Secretária Cecilia: A motivação para a discussão começou em 2015 e foi provocada nos seminários municipal e estadual para a formulação de propostas para a Base Nacional Curricular Comum (BNCC), audiência pública com o relator da proposta da reforma, senador Pedro Chaves Filho, e nas formações continuadas com professores, que ocorreram ao longo do ano de 2016. Em todas estas ocasiões houve a abertura para discussão e reflexão sobre as mudanças e perspectivas na proposta para o novo ensino médio.
Revista Criticartes: A reforma do Ensino Médio tem sido destaque no cenário brasileiro. O que realmente está por trás da “flexibilização do currículo escolar”?
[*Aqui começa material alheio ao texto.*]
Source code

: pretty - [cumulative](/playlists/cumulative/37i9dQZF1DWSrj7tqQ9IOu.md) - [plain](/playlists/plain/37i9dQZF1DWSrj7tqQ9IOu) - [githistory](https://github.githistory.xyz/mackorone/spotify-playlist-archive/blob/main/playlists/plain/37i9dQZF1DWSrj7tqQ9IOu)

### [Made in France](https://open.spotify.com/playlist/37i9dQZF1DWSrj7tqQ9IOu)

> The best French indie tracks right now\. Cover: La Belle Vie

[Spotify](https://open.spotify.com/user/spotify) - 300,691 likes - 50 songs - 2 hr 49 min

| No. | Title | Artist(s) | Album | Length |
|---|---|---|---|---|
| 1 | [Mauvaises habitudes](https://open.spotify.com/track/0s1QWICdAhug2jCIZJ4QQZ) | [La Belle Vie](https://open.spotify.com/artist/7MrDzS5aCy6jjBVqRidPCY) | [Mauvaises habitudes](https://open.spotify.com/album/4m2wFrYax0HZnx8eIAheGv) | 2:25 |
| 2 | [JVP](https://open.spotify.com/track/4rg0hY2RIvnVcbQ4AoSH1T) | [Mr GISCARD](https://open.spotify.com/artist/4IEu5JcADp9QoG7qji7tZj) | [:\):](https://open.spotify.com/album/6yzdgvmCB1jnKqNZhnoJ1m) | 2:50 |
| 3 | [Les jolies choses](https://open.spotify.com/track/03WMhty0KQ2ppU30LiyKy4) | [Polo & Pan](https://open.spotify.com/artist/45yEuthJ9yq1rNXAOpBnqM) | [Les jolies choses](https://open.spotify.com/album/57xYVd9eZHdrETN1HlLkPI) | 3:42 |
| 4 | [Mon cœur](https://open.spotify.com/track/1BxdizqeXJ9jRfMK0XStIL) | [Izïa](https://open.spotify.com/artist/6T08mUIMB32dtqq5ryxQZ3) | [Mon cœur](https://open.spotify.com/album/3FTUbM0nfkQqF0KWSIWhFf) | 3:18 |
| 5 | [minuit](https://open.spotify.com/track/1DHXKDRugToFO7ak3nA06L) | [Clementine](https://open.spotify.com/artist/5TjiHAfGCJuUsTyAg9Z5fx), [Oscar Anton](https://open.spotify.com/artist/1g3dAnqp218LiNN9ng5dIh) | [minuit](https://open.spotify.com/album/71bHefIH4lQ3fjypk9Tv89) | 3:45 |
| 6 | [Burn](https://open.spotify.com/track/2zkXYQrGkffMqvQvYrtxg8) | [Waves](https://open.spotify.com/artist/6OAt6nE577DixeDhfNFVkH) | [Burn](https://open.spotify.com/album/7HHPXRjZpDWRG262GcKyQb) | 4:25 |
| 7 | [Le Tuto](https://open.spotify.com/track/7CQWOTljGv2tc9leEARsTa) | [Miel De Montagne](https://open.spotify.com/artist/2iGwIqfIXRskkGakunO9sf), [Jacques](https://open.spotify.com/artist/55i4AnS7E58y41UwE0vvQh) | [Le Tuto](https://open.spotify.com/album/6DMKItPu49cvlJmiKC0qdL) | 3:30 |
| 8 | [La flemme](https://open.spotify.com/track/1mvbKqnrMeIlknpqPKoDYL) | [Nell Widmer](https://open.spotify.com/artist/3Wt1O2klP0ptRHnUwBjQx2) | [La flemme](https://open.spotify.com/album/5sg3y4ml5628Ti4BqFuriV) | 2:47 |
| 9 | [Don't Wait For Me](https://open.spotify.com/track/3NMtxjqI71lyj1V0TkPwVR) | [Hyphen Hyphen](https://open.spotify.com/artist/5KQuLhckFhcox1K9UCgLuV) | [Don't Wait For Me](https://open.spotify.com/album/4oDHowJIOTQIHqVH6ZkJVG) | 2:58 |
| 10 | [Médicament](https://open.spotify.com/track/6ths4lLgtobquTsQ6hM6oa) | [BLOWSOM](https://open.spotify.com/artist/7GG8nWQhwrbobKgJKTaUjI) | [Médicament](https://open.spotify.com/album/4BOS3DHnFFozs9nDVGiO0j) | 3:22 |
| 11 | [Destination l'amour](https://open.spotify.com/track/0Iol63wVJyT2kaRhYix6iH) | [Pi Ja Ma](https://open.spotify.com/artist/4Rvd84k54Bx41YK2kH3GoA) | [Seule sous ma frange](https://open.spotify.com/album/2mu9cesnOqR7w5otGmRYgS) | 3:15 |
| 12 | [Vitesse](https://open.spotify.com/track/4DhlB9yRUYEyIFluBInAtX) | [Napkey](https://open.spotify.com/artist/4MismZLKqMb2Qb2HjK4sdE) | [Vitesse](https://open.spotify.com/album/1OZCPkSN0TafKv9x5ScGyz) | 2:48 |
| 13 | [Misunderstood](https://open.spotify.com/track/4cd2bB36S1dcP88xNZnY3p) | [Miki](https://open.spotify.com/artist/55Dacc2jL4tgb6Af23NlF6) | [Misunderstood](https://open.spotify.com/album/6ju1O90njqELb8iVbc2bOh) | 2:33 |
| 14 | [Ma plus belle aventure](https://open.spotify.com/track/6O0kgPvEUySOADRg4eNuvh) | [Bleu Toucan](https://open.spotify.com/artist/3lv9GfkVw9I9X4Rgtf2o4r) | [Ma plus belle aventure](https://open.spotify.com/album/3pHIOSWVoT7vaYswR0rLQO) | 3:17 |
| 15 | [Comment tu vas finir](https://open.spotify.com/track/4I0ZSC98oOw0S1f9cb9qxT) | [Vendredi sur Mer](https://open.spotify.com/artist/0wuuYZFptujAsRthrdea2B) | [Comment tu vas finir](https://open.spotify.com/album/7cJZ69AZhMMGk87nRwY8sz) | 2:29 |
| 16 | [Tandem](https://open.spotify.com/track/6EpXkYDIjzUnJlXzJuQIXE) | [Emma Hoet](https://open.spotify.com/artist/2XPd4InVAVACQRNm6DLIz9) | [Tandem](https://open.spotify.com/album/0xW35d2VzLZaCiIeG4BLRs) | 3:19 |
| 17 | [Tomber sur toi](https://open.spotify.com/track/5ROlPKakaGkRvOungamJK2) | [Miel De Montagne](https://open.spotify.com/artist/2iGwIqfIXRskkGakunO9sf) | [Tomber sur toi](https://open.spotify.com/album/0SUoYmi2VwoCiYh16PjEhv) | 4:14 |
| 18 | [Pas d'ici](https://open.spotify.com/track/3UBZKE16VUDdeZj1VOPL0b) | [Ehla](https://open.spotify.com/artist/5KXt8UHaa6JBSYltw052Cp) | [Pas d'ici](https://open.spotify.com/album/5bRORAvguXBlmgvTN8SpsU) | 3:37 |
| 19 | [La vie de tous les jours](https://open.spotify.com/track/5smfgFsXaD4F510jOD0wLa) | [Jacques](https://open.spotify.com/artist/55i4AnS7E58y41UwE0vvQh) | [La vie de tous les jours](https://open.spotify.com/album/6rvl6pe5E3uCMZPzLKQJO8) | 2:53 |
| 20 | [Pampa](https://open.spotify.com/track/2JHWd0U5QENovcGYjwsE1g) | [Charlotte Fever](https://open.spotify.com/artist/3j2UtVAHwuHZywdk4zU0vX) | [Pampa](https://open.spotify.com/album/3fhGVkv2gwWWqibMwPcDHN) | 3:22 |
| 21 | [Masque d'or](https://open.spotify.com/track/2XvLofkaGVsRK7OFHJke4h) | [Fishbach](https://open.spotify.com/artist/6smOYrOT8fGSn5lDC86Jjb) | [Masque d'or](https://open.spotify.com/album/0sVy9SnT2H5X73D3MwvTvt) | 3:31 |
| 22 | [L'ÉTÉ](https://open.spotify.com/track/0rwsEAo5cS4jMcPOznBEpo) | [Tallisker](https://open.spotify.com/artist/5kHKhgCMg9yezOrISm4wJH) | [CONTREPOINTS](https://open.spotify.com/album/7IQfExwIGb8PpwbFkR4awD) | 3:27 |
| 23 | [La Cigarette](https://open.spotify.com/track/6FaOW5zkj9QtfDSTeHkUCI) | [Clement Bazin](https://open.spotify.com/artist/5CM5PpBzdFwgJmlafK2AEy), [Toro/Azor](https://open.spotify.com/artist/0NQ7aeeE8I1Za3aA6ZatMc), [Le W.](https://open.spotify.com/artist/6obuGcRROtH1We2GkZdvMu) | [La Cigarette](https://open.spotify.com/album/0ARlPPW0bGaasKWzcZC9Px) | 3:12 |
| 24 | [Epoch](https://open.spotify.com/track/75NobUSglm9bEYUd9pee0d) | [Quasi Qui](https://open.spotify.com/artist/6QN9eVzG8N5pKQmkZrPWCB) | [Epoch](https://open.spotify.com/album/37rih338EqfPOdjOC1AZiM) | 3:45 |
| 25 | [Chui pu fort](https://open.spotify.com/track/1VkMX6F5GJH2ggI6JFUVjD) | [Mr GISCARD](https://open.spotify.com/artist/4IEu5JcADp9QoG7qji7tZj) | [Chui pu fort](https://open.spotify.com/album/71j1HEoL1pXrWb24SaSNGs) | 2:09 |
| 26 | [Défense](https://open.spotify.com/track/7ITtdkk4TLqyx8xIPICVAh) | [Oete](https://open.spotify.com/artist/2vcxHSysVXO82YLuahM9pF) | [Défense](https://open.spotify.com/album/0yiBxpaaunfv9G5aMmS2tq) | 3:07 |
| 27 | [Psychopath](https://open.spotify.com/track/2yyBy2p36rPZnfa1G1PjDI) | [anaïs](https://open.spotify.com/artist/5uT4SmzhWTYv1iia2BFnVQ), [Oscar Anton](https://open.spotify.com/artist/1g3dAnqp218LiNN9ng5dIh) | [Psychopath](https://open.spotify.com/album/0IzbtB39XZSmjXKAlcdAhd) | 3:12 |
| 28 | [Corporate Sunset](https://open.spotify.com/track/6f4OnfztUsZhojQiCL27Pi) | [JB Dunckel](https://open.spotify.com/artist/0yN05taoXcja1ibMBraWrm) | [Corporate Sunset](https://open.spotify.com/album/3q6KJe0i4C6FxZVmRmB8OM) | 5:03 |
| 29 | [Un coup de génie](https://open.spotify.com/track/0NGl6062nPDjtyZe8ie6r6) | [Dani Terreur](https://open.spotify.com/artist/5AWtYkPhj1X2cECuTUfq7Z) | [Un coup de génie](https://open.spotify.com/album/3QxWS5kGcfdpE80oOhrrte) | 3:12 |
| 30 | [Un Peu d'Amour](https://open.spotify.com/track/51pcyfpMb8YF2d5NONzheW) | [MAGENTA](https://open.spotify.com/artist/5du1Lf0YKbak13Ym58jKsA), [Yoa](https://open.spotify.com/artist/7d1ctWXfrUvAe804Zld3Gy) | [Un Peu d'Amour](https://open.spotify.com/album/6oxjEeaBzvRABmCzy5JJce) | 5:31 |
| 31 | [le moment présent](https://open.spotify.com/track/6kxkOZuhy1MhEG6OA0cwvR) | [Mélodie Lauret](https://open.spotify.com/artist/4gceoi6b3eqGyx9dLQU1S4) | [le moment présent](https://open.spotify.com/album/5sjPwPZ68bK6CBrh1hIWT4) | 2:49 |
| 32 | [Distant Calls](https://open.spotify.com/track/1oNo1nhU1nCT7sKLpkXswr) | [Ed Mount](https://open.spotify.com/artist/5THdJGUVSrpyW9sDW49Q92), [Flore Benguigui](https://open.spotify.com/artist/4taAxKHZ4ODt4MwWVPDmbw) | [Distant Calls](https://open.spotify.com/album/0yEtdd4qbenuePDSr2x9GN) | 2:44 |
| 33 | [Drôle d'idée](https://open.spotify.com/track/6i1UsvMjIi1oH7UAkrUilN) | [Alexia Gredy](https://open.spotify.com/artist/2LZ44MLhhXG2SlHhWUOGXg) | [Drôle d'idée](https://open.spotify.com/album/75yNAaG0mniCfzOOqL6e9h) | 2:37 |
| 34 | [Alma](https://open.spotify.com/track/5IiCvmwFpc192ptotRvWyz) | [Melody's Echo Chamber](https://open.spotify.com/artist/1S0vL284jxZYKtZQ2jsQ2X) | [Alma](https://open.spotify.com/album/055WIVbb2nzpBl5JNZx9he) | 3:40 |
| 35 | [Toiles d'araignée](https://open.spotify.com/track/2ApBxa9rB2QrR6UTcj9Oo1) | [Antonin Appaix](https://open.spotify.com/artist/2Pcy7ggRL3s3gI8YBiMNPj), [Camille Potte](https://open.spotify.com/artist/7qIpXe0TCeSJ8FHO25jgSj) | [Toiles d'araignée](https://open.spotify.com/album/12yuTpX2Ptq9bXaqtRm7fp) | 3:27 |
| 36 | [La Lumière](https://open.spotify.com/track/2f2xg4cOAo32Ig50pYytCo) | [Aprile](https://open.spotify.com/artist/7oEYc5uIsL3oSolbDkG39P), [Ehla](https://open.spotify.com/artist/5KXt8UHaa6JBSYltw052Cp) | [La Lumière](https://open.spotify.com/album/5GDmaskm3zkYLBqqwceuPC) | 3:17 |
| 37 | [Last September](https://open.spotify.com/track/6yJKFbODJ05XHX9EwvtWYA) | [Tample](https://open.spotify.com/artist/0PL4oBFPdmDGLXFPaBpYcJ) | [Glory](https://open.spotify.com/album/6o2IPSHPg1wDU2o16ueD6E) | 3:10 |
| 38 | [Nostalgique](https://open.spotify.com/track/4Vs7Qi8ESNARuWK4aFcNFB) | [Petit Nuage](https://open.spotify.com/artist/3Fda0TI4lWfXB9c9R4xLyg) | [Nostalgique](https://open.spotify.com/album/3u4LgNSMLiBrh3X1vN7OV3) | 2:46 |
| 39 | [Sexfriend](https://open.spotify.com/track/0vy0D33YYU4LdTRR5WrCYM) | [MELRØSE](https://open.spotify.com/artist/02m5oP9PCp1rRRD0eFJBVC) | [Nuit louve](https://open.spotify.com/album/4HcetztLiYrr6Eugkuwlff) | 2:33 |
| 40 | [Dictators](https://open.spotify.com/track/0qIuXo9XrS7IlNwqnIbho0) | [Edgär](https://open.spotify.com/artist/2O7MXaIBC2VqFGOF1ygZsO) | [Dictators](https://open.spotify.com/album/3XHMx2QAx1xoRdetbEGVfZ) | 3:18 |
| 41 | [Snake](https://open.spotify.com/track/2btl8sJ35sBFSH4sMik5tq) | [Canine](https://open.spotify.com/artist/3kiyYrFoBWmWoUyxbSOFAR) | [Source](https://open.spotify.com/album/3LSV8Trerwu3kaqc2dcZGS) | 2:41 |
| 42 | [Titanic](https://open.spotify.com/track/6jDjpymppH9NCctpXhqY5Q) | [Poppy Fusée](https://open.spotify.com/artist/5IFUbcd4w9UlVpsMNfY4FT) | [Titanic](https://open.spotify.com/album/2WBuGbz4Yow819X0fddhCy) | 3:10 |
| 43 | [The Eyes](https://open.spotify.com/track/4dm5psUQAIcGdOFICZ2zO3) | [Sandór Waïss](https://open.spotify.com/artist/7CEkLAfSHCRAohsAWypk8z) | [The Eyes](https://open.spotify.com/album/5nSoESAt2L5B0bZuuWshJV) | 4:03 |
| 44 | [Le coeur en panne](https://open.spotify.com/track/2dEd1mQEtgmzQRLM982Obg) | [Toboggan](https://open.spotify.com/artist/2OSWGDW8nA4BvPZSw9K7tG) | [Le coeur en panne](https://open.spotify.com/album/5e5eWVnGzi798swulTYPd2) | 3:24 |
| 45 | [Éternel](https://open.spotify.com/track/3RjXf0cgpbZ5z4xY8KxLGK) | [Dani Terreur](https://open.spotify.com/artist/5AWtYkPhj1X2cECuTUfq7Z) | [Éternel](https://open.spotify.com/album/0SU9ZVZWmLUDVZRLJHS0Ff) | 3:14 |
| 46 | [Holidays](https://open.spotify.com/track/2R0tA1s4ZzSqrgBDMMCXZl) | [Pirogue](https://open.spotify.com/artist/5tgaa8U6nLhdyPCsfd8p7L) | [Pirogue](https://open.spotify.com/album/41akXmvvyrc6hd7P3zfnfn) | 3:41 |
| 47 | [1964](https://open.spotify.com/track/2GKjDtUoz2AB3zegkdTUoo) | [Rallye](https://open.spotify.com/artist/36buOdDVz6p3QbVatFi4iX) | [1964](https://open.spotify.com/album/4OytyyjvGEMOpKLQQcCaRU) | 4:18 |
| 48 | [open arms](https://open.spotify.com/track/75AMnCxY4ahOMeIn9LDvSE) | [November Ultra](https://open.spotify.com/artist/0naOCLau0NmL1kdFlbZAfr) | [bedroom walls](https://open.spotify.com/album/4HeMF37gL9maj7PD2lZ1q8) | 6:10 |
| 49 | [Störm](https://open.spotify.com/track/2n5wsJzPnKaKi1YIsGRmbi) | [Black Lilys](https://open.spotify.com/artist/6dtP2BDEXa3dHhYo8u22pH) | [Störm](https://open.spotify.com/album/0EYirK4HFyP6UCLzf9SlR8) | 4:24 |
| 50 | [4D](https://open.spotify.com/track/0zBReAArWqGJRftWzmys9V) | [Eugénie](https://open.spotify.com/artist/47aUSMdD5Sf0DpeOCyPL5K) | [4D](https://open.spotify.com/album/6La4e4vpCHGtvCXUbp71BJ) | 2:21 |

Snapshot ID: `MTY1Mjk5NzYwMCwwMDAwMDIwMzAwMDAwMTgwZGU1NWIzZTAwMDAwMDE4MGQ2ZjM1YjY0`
Secretária Cecilia: Não há nenhuma segunda intenção na flexibilização, muito pelo contrário, o que está sendo proposto é uma inovação na medida em que o estudante poderá escolher um currículo que atenderá seus anseios profissionais ou acadêmicos.
Revista Criticartes: Os docentes estão preparados para essa mudança? Quais os impactos disso na formação do estudante brasileiro?
Secretária Cecilia: Existe uma preocupação desta Secretaria no compromisso de estar sempre propiciando a formação continuada dos nossos professores. A flexibilização não altera a forma, implica no modo, e para isso todos os que estão nas unidades de ensino estão prontos para atuar de maneira a atender a proposta.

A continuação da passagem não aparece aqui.